Background: Successful repair of anomalous origin of coronary artery from the pulmonary artery (ACAPA) is generally associated with a good prognosis. However, risk factors for poor postoperative outcomes have not been well characterized. This study used a multicenter data set to determine predictors of mortality after ACAPA repair.
Methods: A retrospective analysis was performed using The Society of Thoracic Surgeons Congenital Heart Surgery Database's Participant User File. After identification of all patients with ACAPA who underwent repair from 2007 to 2016, demographics, preoperative and intraoperative variables, and postoperative complications were compared between survivors and nonsurvivors. The primary outcomes included (1) in-hospital mortality and (2) the need for postoperative extracorporeal membrane oxygenation (ECMO) support. Multivariable logistic regression was used to determine preoperative and intraoperative risk factors for these outcomes.

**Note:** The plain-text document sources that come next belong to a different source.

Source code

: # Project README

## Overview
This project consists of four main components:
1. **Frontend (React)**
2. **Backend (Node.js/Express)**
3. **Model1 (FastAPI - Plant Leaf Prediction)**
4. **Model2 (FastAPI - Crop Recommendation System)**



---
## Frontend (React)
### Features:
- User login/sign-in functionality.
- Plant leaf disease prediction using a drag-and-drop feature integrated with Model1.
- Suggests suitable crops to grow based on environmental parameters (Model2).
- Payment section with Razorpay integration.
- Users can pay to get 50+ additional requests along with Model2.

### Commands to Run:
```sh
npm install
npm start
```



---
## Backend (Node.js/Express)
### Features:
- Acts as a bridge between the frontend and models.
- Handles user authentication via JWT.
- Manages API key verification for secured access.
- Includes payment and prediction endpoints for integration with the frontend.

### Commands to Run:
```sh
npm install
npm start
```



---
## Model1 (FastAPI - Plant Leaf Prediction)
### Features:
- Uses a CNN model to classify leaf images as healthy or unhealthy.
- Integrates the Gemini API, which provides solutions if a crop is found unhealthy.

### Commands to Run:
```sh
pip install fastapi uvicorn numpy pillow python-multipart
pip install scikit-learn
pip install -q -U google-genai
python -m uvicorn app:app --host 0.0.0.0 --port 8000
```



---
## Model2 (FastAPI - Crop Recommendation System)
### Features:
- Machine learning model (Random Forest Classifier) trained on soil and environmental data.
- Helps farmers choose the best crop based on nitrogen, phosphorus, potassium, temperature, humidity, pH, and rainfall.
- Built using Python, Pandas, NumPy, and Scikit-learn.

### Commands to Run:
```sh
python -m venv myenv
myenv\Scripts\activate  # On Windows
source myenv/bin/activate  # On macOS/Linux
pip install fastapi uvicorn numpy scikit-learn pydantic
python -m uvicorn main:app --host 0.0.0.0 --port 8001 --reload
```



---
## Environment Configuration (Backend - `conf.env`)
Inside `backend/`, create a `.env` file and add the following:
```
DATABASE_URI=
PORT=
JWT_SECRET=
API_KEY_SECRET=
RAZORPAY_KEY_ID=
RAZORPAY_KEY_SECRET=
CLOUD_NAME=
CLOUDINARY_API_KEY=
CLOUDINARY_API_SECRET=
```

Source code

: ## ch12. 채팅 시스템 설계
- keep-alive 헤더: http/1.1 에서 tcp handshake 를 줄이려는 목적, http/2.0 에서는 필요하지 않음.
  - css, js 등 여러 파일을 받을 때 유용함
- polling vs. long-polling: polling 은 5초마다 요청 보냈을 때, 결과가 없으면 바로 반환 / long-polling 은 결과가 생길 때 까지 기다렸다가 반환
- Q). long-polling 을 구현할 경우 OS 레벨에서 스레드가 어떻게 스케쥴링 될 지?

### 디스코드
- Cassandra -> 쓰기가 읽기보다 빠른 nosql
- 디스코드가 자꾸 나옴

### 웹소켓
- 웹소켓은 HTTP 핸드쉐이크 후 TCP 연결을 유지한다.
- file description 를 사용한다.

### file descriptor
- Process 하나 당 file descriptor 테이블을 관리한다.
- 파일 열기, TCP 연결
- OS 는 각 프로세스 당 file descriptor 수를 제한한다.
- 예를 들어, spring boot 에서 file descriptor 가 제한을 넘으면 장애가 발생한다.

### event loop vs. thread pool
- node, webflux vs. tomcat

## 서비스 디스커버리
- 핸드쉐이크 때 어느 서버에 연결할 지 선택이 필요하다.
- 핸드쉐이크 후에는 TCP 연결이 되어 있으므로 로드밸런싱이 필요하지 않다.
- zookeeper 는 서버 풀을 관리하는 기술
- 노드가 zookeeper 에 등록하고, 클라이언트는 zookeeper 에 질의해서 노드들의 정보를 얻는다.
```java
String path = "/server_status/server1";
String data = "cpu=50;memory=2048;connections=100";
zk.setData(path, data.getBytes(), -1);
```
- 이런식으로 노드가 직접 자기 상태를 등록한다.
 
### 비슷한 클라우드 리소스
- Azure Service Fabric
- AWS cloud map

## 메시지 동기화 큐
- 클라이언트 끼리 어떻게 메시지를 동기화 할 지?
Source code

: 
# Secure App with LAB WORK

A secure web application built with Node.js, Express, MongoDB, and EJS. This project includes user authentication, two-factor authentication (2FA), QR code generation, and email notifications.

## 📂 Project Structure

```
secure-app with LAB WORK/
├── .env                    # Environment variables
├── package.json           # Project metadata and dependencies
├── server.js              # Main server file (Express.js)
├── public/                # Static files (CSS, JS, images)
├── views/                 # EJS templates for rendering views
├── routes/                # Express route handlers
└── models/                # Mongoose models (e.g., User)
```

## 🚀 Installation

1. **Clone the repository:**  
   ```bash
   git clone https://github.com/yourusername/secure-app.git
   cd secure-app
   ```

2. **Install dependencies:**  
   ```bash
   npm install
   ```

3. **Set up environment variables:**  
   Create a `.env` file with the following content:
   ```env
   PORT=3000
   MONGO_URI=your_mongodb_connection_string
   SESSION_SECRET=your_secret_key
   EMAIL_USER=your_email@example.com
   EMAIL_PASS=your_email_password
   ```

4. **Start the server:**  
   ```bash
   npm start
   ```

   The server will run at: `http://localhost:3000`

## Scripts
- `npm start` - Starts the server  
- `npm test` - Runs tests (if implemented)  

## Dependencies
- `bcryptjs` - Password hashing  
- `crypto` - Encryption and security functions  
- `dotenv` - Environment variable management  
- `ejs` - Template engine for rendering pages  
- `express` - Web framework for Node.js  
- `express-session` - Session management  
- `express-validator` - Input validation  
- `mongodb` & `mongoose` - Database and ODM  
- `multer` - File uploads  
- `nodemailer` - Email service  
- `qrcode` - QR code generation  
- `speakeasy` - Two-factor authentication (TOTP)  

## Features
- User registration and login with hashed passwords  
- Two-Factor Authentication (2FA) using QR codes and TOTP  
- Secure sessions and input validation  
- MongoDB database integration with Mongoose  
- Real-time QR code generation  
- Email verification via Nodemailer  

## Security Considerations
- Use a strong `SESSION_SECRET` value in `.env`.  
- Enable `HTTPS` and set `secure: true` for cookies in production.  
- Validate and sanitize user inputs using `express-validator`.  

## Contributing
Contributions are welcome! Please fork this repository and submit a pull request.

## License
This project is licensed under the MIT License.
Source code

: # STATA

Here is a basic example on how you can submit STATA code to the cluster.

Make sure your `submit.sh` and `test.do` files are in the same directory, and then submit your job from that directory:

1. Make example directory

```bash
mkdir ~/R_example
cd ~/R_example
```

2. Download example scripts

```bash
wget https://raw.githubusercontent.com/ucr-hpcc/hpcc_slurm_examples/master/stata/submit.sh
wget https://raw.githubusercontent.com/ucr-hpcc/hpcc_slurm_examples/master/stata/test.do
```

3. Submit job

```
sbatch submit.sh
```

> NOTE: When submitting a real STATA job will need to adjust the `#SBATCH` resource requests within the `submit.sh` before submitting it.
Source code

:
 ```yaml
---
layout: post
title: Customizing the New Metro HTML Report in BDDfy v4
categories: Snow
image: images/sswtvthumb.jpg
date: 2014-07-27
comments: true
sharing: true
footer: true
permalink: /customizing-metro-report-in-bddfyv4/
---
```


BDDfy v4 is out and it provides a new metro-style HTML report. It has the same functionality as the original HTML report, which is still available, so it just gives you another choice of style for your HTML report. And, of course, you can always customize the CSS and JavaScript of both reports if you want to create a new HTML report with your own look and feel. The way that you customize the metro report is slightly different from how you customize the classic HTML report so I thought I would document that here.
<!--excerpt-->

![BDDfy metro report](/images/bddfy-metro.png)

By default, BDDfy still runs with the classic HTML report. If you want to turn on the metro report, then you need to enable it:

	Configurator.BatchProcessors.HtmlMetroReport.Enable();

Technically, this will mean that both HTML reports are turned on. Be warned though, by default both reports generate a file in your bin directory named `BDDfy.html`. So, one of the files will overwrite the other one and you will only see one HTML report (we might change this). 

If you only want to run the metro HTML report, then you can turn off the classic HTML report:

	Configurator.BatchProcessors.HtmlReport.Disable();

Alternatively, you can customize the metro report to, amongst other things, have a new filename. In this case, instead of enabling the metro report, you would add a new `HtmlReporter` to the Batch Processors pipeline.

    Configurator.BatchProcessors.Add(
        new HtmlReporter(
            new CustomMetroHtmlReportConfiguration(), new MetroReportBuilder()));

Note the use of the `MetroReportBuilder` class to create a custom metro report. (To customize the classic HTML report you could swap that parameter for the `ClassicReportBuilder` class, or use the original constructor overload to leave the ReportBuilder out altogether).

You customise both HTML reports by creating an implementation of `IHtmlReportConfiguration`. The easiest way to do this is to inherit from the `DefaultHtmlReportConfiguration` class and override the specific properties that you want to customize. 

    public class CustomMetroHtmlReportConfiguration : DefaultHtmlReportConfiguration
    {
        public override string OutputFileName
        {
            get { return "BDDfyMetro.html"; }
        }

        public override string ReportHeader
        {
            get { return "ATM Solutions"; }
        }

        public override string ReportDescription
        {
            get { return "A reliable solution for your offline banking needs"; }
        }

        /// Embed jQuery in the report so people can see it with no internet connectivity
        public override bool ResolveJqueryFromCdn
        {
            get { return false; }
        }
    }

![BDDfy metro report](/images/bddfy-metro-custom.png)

Results: Of the 703 patients who underwent ACAPA repair, 20 (2.8%) died during the same hospitalization. The odds of mortality were increased if preoperative shock was present (odds ratio [OR], 4.6; 95% confidence interval [CI], 1.4 to 15.1; P = .01) and if postoperative ECMO was required (OR, 11.8; 95% CI, 3.6 to 38.4; P < .001). The odds of postoperative ECMO use were increased if preoperative shock was present (OR, 3.6; 95% CI, 1.6 to 7.6; P = .001). Lower weight was also a risk factor for both mortality and postoperative ECMO.
Conclusions: Lower weight, preoperative shock, and postoperative ECMO use were identified as risk factors for in-hospital mortality in patients undergoing ACAPA repair. These important perioperative factors likely reflect the clinical severity of presentation and suggest a role for early consideration of postoperative mechanical circulatory support to improve outcomes.